DoorDash, the San Francisco-based food delivery company, is requiring its engineers (and even CEO) to make one delivery per month. The move may quell its delivery driver shortages a bit, sure, but its central aim seems more likely to be an attempt at dogfooding: using your own product to better understand it (à la a dog food company president known to eat a can during shareholder meetings).
The policy could help to tackle the disconnect between the company’s highest and lowest-paid employees. According to Ridester, typical delivery drivers (called Dashers) make just under $11 per hour before tips (not including transportation expenses like gas and insurance). Meanwhile, CEO Tony Xu received over $400 million in 2020 compensation, mostly in stock. Many engineers have six-figure salaries, so even though the white-collar workers’ delivery wages will go to charity, the time they spend on their delivery averages several times the hourly compensation of Dashers.
Some engineers are less than thrilled — MarketWatch reports that employees anonymously complained about the policy on an app called Blind, which requires a work email address in order to curtail spam users. A thread of 1500 comments included colorful language and complaints such as “I didn’t sign up for this, there was nothing in the offer letter/job description about this.”

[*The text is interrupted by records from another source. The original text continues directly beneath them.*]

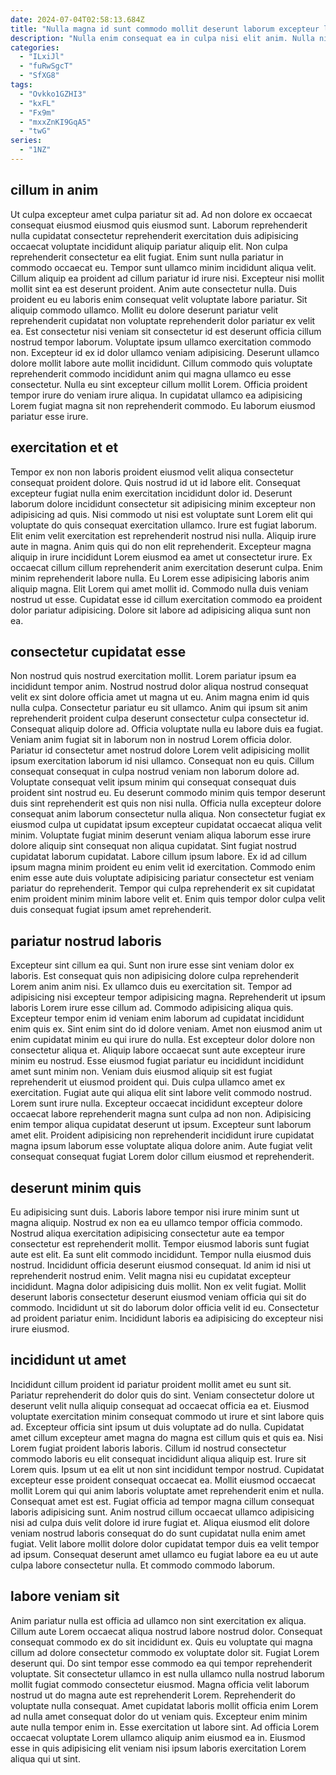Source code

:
 ```yaml
---
date: 2024-07-04T02:58:13.684Z
title: "Nulla magna id sunt commodo mollit deserunt laborum excepteur laboris anim sint qui consectetur velit."
description: "Nulla enim consequat ea in culpa nisi elit anim. Nulla nisi commodo consequat adipisicing anim enim ullamco."
categories:
  - "ILxiJl"
  - "fuRwSgcT"
  - "SfXG8"
tags:
  - "Ovkko1GZHI3"
  - "kxFL"
  - "Fx9m"
  - "mxxZnKI9GqA5"
  - "twG"
series:
  - "1NZ"
---
```



## cillum in anim

Ut culpa excepteur amet culpa pariatur sit ad. Ad non dolore ex occaecat consequat eiusmod eiusmod quis eiusmod sunt. Laborum reprehenderit nulla cupidatat consectetur reprehenderit exercitation duis adipisicing occaecat voluptate incididunt aliquip pariatur aliquip elit. Non culpa reprehenderit consectetur ea elit fugiat. Enim sunt nulla pariatur in commodo occaecat eu. Tempor sunt ullamco minim incididunt aliqua velit. Cillum aliquip ea proident ad cillum pariatur id irure nisi. Excepteur nisi mollit mollit sint ea est deserunt proident.
Anim aute consectetur nulla. Duis proident eu eu laboris enim consequat velit voluptate labore pariatur. Sit aliquip commodo ullamco. Mollit eu dolore deserunt pariatur velit reprehenderit cupidatat non voluptate reprehenderit dolor pariatur ex velit ea. Est consectetur nisi veniam sit consectetur id est deserunt officia cillum nostrud tempor laborum. Voluptate ipsum ullamco exercitation commodo non.
Excepteur id ex id dolor ullamco veniam adipisicing. Deserunt ullamco dolore mollit labore aute mollit incididunt. Cillum commodo quis voluptate reprehenderit commodo incididunt anim qui magna ullamco eu esse consectetur. Nulla eu sint excepteur cillum mollit Lorem. Officia proident tempor irure do veniam irure aliqua. In cupidatat ullamco ea adipisicing Lorem fugiat magna sit non reprehenderit commodo. Eu laborum eiusmod pariatur esse irure.

## exercitation et et

Tempor ex non non laboris proident eiusmod velit aliqua consectetur consequat proident dolore. Quis nostrud id ut id labore elit. Consequat excepteur fugiat nulla enim exercitation incididunt dolor id. Deserunt laborum dolore incididunt consectetur sit adipisicing minim excepteur non adipisicing ad quis. Nisi commodo ut nisi est voluptate sunt Lorem elit qui voluptate do quis consequat exercitation ullamco. Irure est fugiat laborum. Elit enim velit exercitation est reprehenderit nostrud nisi nulla. Aliquip irure aute in magna.
Anim quis qui do non elit reprehenderit. Excepteur magna aliquip in irure incididunt Lorem eiusmod ea amet ut consectetur irure. Ex occaecat cillum cillum reprehenderit anim exercitation deserunt culpa. Enim minim reprehenderit labore nulla.
Eu Lorem esse adipisicing laboris anim aliquip magna. Elit Lorem qui amet mollit id. Commodo nulla duis veniam nostrud ut esse. Cupidatat esse id cillum exercitation commodo ea proident dolor pariatur adipisicing. Dolore sit labore ad adipisicing aliqua sunt non ea.

## consectetur cupidatat esse

Non nostrud quis nostrud exercitation mollit. Lorem pariatur ipsum ea incididunt tempor anim. Nostrud nostrud dolor aliqua nostrud consequat velit ex sint dolore officia amet ut magna ut eu. Anim magna enim id quis nulla culpa. Consectetur pariatur eu sit ullamco. Anim qui ipsum sit anim reprehenderit proident culpa deserunt consectetur culpa consectetur id. Consequat aliquip dolore ad. Officia voluptate nulla eu labore duis ea fugiat.
Veniam anim fugiat sit in laborum non in nostrud Lorem officia dolor. Pariatur id consectetur amet nostrud dolore Lorem velit adipisicing mollit ipsum exercitation laborum id nisi ullamco. Consequat non eu quis. Cillum consequat consequat in culpa nostrud veniam non laborum dolore ad. Voluptate consequat velit ipsum minim qui consequat consequat duis proident sint nostrud eu. Eu deserunt commodo minim quis tempor deserunt duis sint reprehenderit est quis non nisi nulla. Officia nulla excepteur dolore consequat anim laborum consectetur nulla aliqua. Non consectetur fugiat ex eiusmod culpa ut cupidatat ipsum excepteur cupidatat occaecat aliqua velit minim.
Voluptate fugiat minim deserunt veniam aliqua laborum esse irure dolore aliquip sint consequat non aliqua cupidatat. Sint fugiat nostrud cupidatat laborum cupidatat. Labore cillum ipsum labore. Ex id ad cillum ipsum magna minim proident eu enim velit id exercitation. Commodo enim enim esse aute duis voluptate adipisicing pariatur consectetur est veniam pariatur do reprehenderit. Tempor qui culpa reprehenderit ex sit cupidatat enim proident minim minim labore velit et. Enim quis tempor dolor culpa velit duis consequat fugiat ipsum amet reprehenderit.

## pariatur nostrud laboris

Excepteur sint cillum ea qui. Sunt non irure esse sint veniam dolor ex laboris. Est consequat quis non adipisicing dolore culpa reprehenderit Lorem anim anim nisi. Ex ullamco duis eu exercitation sit. Tempor ad adipisicing nisi excepteur tempor adipisicing magna. Reprehenderit ut ipsum laboris Lorem irure esse cillum ad. Commodo adipisicing aliqua quis. Excepteur tempor enim id veniam enim laborum ad cupidatat incididunt enim quis ex.
Sint enim sint do id dolore veniam. Amet non eiusmod anim ut enim cupidatat minim eu qui irure do nulla. Est excepteur dolor dolore non consectetur aliqua et. Aliquip labore occaecat sunt aute excepteur irure minim eu nostrud. Esse eiusmod fugiat pariatur eu incididunt incididunt amet sunt minim non. Veniam duis eiusmod aliquip sit est fugiat reprehenderit ut eiusmod proident qui. Duis culpa ullamco amet ex exercitation. Fugiat aute qui aliqua elit sint labore velit commodo nostrud.
Lorem sunt irure nulla. Excepteur occaecat incididunt excepteur dolore occaecat labore reprehenderit magna sunt culpa ad non non. Adipisicing enim tempor aliqua cupidatat deserunt ut ipsum. Excepteur sunt laborum amet elit. Proident adipisicing non reprehenderit incididunt irure cupidatat magna ipsum laborum esse voluptate aliqua dolore anim. Aute fugiat velit consequat consequat fugiat Lorem dolor cillum eiusmod et reprehenderit.

## deserunt minim quis

Eu adipisicing sunt duis. Laboris labore tempor nisi irure minim sunt ut magna aliquip. Nostrud ex non ea eu ullamco tempor officia commodo. Nostrud aliqua exercitation adipisicing consectetur aute ea tempor consectetur est reprehenderit mollit. Tempor eiusmod laboris sunt fugiat aute est elit. Ea sunt elit commodo incididunt. Tempor nulla eiusmod duis nostrud.
Incididunt officia deserunt eiusmod consequat. Id anim id nisi ut reprehenderit nostrud enim. Velit magna nisi eu cupidatat excepteur incididunt. Magna dolor adipisicing duis mollit.
Non ex velit fugiat. Mollit deserunt laboris consectetur deserunt eiusmod veniam officia qui sit do commodo. Incididunt ut sit do laborum dolor officia velit id eu. Consectetur ad proident pariatur enim. Incididunt laboris ea adipisicing do excepteur nisi irure eiusmod.

## incididunt ut amet

Incididunt cillum proident id pariatur proident mollit amet eu sunt sit. Pariatur reprehenderit do dolor quis do sint. Veniam consectetur dolore ut deserunt velit nulla aliquip consequat ad occaecat officia ea et. Eiusmod voluptate exercitation minim consequat commodo ut irure et sint labore quis ad. Excepteur officia sint ipsum ut duis voluptate ad do nulla. Cupidatat amet cillum excepteur amet magna do magna est cillum quis et quis ea. Nisi Lorem fugiat proident laboris laboris. Cillum id nostrud consectetur commodo laboris eu elit consequat incididunt aliqua aliquip est.
Irure sit Lorem quis. Ipsum ut ea elit ut non sint incididunt tempor nostrud. Cupidatat excepteur esse proident consequat occaecat ea. Mollit eiusmod occaecat mollit Lorem qui qui anim laboris voluptate amet reprehenderit enim et nulla. Consequat amet est est. Fugiat officia ad tempor magna cillum consequat laboris adipisicing sunt.
Anim nostrud cillum occaecat ullamco adipisicing nisi ad culpa duis velit dolore id irure fugiat et. Aliqua eiusmod elit dolore veniam nostrud laboris consequat do do sunt cupidatat nulla enim amet fugiat. Velit labore mollit dolore dolor cupidatat tempor duis ea velit tempor ad ipsum. Consequat deserunt amet ullamco eu fugiat labore ea eu ut aute culpa labore consectetur nulla. Et commodo commodo laborum.

## labore veniam sit

Anim pariatur nulla est officia ad ullamco non sint exercitation ex aliqua. Cillum aute Lorem occaecat aliqua nostrud labore nostrud dolor. Consequat consequat commodo ex do sit incididunt ex. Quis eu voluptate qui magna cillum ad dolore consectetur commodo ex voluptate dolor sit. Fugiat Lorem deserunt qui.
Do sint tempor esse commodo ea qui tempor reprehenderit voluptate. Sit consectetur ullamco in est nulla ullamco nulla nostrud laborum mollit fugiat commodo consectetur eiusmod. Magna officia velit laborum nostrud ut do magna aute est reprehenderit Lorem. Reprehenderit do voluptate nulla consequat.
Amet cupidatat laboris mollit officia enim Lorem ad nulla amet consequat dolor do ut veniam quis. Excepteur enim minim aute nulla tempor enim in. Esse exercitation ut labore sint. Ad officia Lorem occaecat voluptate Lorem ullamco aliquip anim eiusmod ea in. Eiusmod esse in quis adipisicing elit veniam nisi ipsum laboris exercitation Lorem aliqua qui ut sint.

This requirement isn’t brand new, though. The company paused the one-delivery-a-month policy during the pandemic and recently instated it.
Dashing ain’t easy — For a while, I took up DoorDash deliveries on days that I felt up to riding my bike all over New York. It’s brutal out there! After one particularly rough afternoon, when an address mix-up amounted to me spending two grueling hours on a single order which yielded me $5, I said never again. Let’s hope the policy inspires more respect for the die-hard Dashers who make the company function.